COGNOiSe.com - The IBM Cognos Community

IBM Cognos Analytics Platform => Cognos Analytics => Administration and Security => Topic started by: Wolverine on 15 Mar 2019 04:06:31 PM

Title: Custom Authentication Namespace
Post by: Wolverine on 15 Mar 2019 04:06:31 PM
Hello.  We are using V 11.0.12 on MS Server 2016, MS  SQL DB 2017, IIS 10.  The way our environment is setup we have to use a CJAP.  I dropped the .jar file in the location it is supposed to be in. When I go to the Cognos frontend I can see it in Cognos Administration/Security Tab, but it is greyed out (see attachment).  Any ideas on why it is greyed out or how to get it to be active?  Please help!!
Title: Re: Custom Authentication Namespace
Post by: bus_pass_man on 15 Mar 2019 04:16:08 PM
Click on log on, which at the right near the top, and log in.

Title: Re: Custom Authentication Namespace
Post by: Wolverine on 18 Mar 2019 10:00:41 AM
You make it sound too easy.... BUT....

This is a brand new install and there are no users except "Anonymous". We are trying to connect to the "Third Party Authentication" via Custom Java to add users to Cognos Namespace Groups.
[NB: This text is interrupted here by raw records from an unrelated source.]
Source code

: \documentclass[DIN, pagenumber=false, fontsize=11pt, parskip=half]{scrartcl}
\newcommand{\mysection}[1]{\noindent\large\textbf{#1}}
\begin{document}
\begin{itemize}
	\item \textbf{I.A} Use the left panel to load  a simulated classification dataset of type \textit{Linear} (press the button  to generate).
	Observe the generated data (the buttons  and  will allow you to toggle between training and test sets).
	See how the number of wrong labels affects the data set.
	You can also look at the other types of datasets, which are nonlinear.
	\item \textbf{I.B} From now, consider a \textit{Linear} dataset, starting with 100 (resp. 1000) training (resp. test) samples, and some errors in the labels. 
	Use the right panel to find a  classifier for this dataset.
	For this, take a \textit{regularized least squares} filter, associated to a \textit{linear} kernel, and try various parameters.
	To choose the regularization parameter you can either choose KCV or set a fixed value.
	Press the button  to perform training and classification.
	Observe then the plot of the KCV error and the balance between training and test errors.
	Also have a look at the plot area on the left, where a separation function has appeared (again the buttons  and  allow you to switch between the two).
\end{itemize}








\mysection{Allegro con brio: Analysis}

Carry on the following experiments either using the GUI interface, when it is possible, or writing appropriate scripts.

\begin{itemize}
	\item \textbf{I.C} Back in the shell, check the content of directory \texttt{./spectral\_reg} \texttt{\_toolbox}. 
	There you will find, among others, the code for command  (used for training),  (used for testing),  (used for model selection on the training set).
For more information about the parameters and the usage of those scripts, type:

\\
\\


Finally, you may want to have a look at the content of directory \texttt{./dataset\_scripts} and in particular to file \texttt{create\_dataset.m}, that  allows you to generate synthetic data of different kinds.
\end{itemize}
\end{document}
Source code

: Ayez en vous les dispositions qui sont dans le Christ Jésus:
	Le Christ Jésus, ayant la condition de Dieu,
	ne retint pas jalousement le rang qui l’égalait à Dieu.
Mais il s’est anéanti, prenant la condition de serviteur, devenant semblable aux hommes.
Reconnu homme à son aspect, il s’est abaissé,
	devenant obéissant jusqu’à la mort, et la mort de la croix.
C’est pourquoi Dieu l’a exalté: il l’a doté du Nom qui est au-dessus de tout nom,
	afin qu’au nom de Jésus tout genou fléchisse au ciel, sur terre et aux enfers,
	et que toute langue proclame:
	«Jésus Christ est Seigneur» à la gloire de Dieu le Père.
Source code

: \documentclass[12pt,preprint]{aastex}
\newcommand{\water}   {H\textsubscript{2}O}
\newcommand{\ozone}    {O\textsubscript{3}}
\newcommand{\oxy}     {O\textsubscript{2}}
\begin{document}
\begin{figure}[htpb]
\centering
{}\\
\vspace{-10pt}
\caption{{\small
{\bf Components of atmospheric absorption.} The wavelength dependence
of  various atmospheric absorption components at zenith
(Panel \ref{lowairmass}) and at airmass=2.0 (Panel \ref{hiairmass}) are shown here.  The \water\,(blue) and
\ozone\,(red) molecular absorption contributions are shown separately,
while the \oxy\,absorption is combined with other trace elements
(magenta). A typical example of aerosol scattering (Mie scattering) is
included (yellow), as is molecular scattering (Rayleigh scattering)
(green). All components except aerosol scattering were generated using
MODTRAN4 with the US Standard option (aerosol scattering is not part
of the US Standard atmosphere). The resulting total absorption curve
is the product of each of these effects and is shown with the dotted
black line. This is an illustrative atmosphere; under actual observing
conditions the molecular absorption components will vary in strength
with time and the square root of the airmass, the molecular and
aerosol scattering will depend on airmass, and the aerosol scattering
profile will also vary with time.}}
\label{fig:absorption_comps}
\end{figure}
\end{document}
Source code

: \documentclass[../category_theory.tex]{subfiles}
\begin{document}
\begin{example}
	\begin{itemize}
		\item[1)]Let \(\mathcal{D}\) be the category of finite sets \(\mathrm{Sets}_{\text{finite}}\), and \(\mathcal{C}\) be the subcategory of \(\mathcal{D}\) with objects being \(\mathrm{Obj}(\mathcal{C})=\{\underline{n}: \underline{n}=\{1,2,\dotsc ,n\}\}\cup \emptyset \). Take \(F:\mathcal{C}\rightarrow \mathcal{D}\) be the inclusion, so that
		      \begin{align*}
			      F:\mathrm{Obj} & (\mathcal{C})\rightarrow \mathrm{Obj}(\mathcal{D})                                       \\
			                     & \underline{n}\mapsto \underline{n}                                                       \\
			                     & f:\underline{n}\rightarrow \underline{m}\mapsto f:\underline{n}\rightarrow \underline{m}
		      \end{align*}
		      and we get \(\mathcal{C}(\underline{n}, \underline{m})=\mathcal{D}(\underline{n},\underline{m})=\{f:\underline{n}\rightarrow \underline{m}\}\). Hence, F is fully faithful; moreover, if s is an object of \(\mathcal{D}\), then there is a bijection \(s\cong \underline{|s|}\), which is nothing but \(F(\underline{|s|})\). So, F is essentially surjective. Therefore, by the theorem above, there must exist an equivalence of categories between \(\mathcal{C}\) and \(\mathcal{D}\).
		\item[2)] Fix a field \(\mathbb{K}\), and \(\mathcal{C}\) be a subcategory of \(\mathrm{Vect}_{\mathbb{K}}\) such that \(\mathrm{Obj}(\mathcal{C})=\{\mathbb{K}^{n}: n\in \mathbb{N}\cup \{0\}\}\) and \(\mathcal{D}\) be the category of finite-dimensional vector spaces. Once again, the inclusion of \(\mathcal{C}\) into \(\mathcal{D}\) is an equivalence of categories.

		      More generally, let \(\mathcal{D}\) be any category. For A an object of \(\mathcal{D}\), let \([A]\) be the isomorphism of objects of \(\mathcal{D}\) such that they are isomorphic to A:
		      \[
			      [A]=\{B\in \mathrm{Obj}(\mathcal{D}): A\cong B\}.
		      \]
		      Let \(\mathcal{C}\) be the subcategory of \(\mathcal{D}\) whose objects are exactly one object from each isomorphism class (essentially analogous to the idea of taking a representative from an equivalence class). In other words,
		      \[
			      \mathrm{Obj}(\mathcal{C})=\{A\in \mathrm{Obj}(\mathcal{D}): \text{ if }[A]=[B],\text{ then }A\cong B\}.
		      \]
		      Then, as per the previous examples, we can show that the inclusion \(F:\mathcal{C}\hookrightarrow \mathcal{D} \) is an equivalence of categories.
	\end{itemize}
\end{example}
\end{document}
However, the third part does not allow "Anonymous" connections.

So the real question is; How do you get the external namespace active in the Administration Tab to allow Cognos to see the users?

This is the proverbial case of the "Chicken and the Egg"!
Title: Re: Custom Authentication Namespace
Post by: Kiran P on 20 Mar 2019 05:24:08 AM
I am not sure how your custom Java authentication is built but in our case the java module generates a cache containing information about users and their roles as defined in our web application. Then the CAP jar files load these users into cognos thus making them available to content store. So, when we go to custom namespace we already see users and there is no way to add users there.

In our case, we have AD and CAP authentication, so we login with CAP credentials first and then with AD again to impersonate sysadmin access and assign these custom namespace users to content - reports , dashboards, folders etc.

Thanks,
Kiran
Title: Re: Custom Authentication Namespace
Post by: Wolverine on 22 Mar 2019 01:28:22 PM
Thanks, this gives us some new ideas.

However, we do not have admin rights to the Authentication provider. It works like a 'black box' to us. We submit the Java request to the web service and Cognos gets a response.
Title: Re: Custom Authentication Namespace
Post by: gohabsgo on 14 May 2019 01:17:56 PM
Wolverine, bus_pass_man is correct you can't find users (to add them to roles/groups) without being logged into the namespace they are a part of.

You need to be logged into the namespace (DAWS) in order to get access to the users to drop them into the Cognos groups/roles.  In the screenshot you are not logged on (so anonymous access must be on).

Remember (duh) Cognos isn't a user repository, so the authentication source you have must have the users in it.  Back in Cognos configuration right click on the DAWS namespace and click test.  Then put credentials of one of your users and make sure it connects.

Ask your authentication provider administrator for a valid account that you can use as an admin, then log in with that, add to system admin role, remove everyone etc... etc... as per normal.